While the intense chartreuse elevators or mint-green men's rooms may be a matter of taste, the one floor that dramatically doesn't work is the fourth floor meeting room space, whose corridors are a deep blood red with room numbers "constructed" out of text in a larger, darker red. Given the narrow confines and intense colors, the result is unintelligible, better suited to a punk nightclub than a civic space.
But it's instructive to see attempts being made throughout to rethink the library as such in ways that address their many different uses (this one has a gift shop and a coffee stand with the requisite Starbucks). In contrast, the two museums (musea?) at the EMP/SFM are largely the collections of a single person -- Paul Allen, the man who had the most fortunate dorm room assignment in history, getting Bill Gates. As such, it's even quirkier than the Barnes Foundation in Bala Cynwyd, PA. Yet the building appears far greater than that, and frankly the collections leave much to the curatorial eye to be desired. The one great exhibit in either -- a history of the guitar itself -- is largely unchanged from the version I saw here four years ago when the museum first opened. In fact, it had only two new exhibits, one a ho-hum presentation of the elements of songwriting (that replaced one on Gehry the architect and his work), the other a one-room affair on the Beatles' 1964 trip to the USA. While the SciFi museum & hall of fame (which includes Chip Delaney, but not Philip K. Dick) is fun because Allen has gone out and gotten either the real thing (Ann Francis' costume from Forbidden Planet, Sean Young's dress from Bladerunner, a life-size reproduction of Robby the Robot, as well as one of the alien models from Alien, etc.) feels no less idiosyncratic, undercurated really, its presence in a building that appears to offer much more than these two collections deliver, and which itself all but disappears once you are inside the structure, only heightens the sense of deflation one feels. Koolhaas' library, however, makes you want to try out new buildings for all manner of public functions. The contrast is instructive.
Thursday, August 19, 2004
I hate to spoil Seattle's public reputation, but the weather out here has been great for just about two solid weeks. We even spent a day in the Hoh Rainforest and had sunshine, good temperatures and views of some of the greatest mosses I've ever seen. [Admittedly "great mosses" is a peculiar category.] Ditto for the views from on top of Hurricane Ridge, where one can see glaciers on the slopes of Mount Olympus.

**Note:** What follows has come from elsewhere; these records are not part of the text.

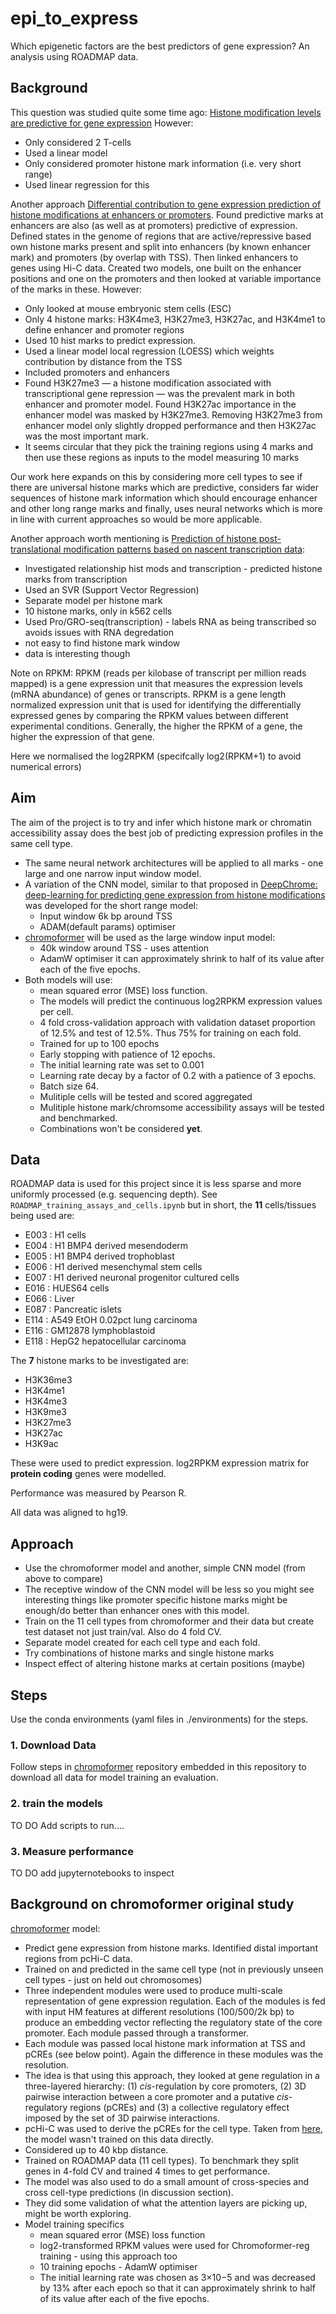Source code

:# epi_to_express
Which epigenetic factors are the best predictors of gene expression? An analysis using ROADMAP data.

## Background
This question was studied quite some time ago: [
Histone modification levels are predictive for gene expression](https://www.pnas.org/doi/10.1073/pnas.0909344107#:~:text=Using%20the%20trained%20model%20parameters,0.82%2C%20respectively)
However:
* Only considered 2 T-cells
* Used a linear model
* Only considered promoter histone mark information (i.e. very short range)
* Used linear regression for this

Another approach [Differential contribution to gene expression prediction of histone modifications at enhancers or promoters](https://journals.plos.org/ploscompbiol/article?id=10.1371/journal.pcbi.1009368). Found predictive marks at enhancers are also (as well as at promoters) predictive of expression. Defined states in the genome of regions that are active/repressive based own histone marks present and split into enhancers (by known enhancer mark) and promoters (by overlap with TSS). Then linked enhancers to genes using Hi-C data. Created two models, one built on the enhancer positions and one on the promoters and then looked at variable importance of the marks in these. However:

* Only looked at mouse embryonic stem cells (ESC)
* Only 4 histone marks: H3K4me3, H3K27me3, H3K27ac, and H3K4me1 to define enhancer and promoter regions
* Used 10 hist marks to predict expression.
* Used a linear model local regression (LOESS) which weights contribution by distance from the TSS
* Included promoters and enhancers
* Found H3K27me3 — a histone modification associated with transcriptional gene repression — was the prevalent mark in both enhancer and promoter model. Found H3K27ac importance in the enhancer model was masked by H3K27me3. Removing H3K27me3 from enhancer model only slightly dropped performance and then H3K27ac was the most important mark.
* It seems circular that they pick the training regions using 4 marks and then use these regions as inputs to the model measuring 10 marks

Our work here expands on this by considering more cell types to see if there are universal histone marks
which are predictive, considers far wider sequences of histone mark information which should encourage
enhancer and other long range marks and finally, uses neural networks which is more in line with current
approaches so would be more applicable.

Another approach worth mentioning is 
[Prediction of histone post-translational modification patterns based on nascent transcription data](https://www.nature.com/articles/s41588-022-01026-x):
* Investigated relationship hist mods and transcription - predicted histone marks from transcription
* Used an SVR (Support Vector Regression)
* Separate model per histone mark
* 10 histone marks, only in k562 cells
* Used Pro/GRO-seq(transcription) - labels RNA as being transcribed so avoids issues with RNA degredation
* not easy to find histone mark window
* data is interesting though

Note on RPKM: RPKM (reads per kilobase of transcript per million reads mapped) is a gene expression unit 
that measures the expression levels (mRNA abundance) of genes or transcripts. RPKM is a gene length 
normalized expression unit that is used for identifying the differentially expressed genes by comparing 
the RPKM values between different experimental conditions. Generally, the higher the RPKM of a gene, 
the higher the expression of that gene. 

Here we normalised the log2RPKM (specifcally log2(RPKM+1) to avoid numerical errors)

## Aim
The aim of the project is to try and infer which histone mark or chromatin accessibility assay
does the best job of predicting expression profiles in the same cell type.

* The same neural network architectures will be applied to all marks - one large and one narrow input window model.
* A variation of the CNN model, similar to that proposed in [DeepChrome: deep-learning for predicting gene expression from histone modifications](https://academic.oup.com/bioinformatics/article/32/17/i639/2450757) was developed for the short range model: 
    * Input window 6k bp around TSS
    * ADAM(default params) optimiser
* [chromoformer](https://www.nature.com/articles/s41467-022-34152-5) will be used as the large window input model:
    * 40k window around TSS - uses attention
    * AdamW optimiser
it can approximately shrink to half of its value after each of the five epochs.
* Both models will use:
    * mean squared error (MSE) loss function.
    * The models will predict the continuous log2RPKM expression values per cell.
    * 4 fold cross-validation approach with validation dataset proportion of 12.5% and test of 12.5%. Thus 75% for training on each fold.
    * Trained for up to 100 epochs
    * Early stopping with patience of 12 epochs.
    * The initial learning rate was set to 0.001
    * Learning rate decay by a factor of 0.2 with a patience of 3 epochs.
    * Batch size 64.
    * Mulitiple cells will be tested and scored aggregated
    * Mulitiple histone mark/chromsome accessibility assays will be tested and benchmarked.
    * Combinations won't be considered **yet**.

## Data
ROADMAP data is used for this project since it is less sparse and more uniformly processed (e.g.
sequencing depth). See `ROADMAP_training_assays_and_cells.ipynb` but in short, the **11** cells/tissues 
being used are:
* E003 : H1 cells
* E004 : H1 BMP4 derived mesendoderm
* E005 : H1 BMP4 derived trophoblast
* E006 : H1 derived mesenchymal stem cells
* E007 : H1 derived neuronal progenitor cultured cells
* E016 : HUES64 cells
* E066 : Liver
* E087 : Pancreatic islets
* E114 : A549 EtOH 0.02pct lung carcinoma
* E116 : GM12878 lymphoblastoid
* E118 : HepG2 hepatocellular carcinoma

The **7** histone marks to be investigated are:
* H3K36me3
* H3K4me1
* H3K4me3
* H3K9me3
* H3K27me3
* H3K27ac
* H3K9ac

These were used to predict expression. log2RPKM expression matrix for **protein coding** genes were modelled. 

Performance was measured by Pearson R.

All data was aligned to hg19.

## Approach

* Use the chromoformer model and another, simple CNN model (from above to compare)
* The receptive window of the CNN model will be less so you might see interesting things 
like promoter specific histone marks might be enough/do better than enhancer ones with this model.
* Train on the 11 cell types from chromoformer and their data but create test dataset
not just train/val. Also do 4 fold CV.
* Separate model created for each cell type and each fold.
* Try combinations of histone marks and single histone marks
* Inspect effect of altering histone marks at certain positions (maybe)

## Steps

Use the conda environments (yaml files in ./environments) for the steps.

### 1. Download Data

Follow steps in [chromoformer](https://github.com/dohlee/chromoformer) repository embedded in this 
repository to download all data for model training an evaluation.


### 2. train the models
TO DO Add scripts to run....

### 3. Measure performance
TO DO add jupyternotebooks to inspect

## Background on chromoformer original study
[chromoformer](https://www.nature.com/articles/s41467-022-34152-5) model:
* Predict gene expression from histone marks. Identified distal important regions from pcHi-C data.
* Trained on and predicted in the same cell type (not in previously unseen cell types - just on held out chromosomes)
* Three independent modules were used to produce multi-scale representation of gene expression regulation. Each of the modules is fed with input HM features at different resolutions (100/500/2k bp) to produce an embedding vector reflecting the regulatory state of the core promoter. Each module passed through a transformer.
* Each module was passed local histone mark information at TSS and pCREs (see below point). Again the difference in these modules was the resolution.
* The idea is that using this approach, they looked at gene regulation in a three-layered hierarchy: (1) _cis_-regulation by core promoters, (2) 3D pairwise interaction between a core promoter and a putative _cis_-regulatory regions (pCREs) and (3) a collective regulatory effect imposed by the set of 3D pairwise interactions.
* pcHi-C was used to derive the pCREs for the cell type. Taken from [here](https://www.nature.com/articles/s41588-019-0494-8), the model wasn't trained on this data directly.
* Considered up to 40 kbp distance.
* Trained on ROADMAP data (11 cell types). To benchmark they split genes in 4-fold CV and trained 4 times to get performance. 
* The model was also used to do a small amount of cross-species and cross cell-type predictions (in discussion section).
* They did some validation of what the attention layers are picking up, might be worth exploring.
* Model training specifics
    * mean squared error (MSE) loss function
    * log2-transformed RPKM values were used for Chromoformer-reg training - using this approach too 
    * 10 training epochs - AdamW optimiser
    * The initial learning rate was chosen as 3×10−5 and was decreased by 13% after each epoch so that
it can approximately shrink to half of its value after each of the five epochs.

Only one work crisis while I've been gone thus far, and that seems to be being handled well by all, tho it did take a few conference calls that I would have preferred to skip. The plan for today is to get to Open Books, Seattle's poetry bookstore, sometime after noon, then down to Elliott Bay Books & finally the Science Fiction Museum & Experience Music Project.
The one thing I'm not looking forward to is having to rise in time to catch the 6 AM flight back on Saturday. We saved a lot of money doing that, plus got a direct flight. But it's a heavy price to pay, being up at 3 AM!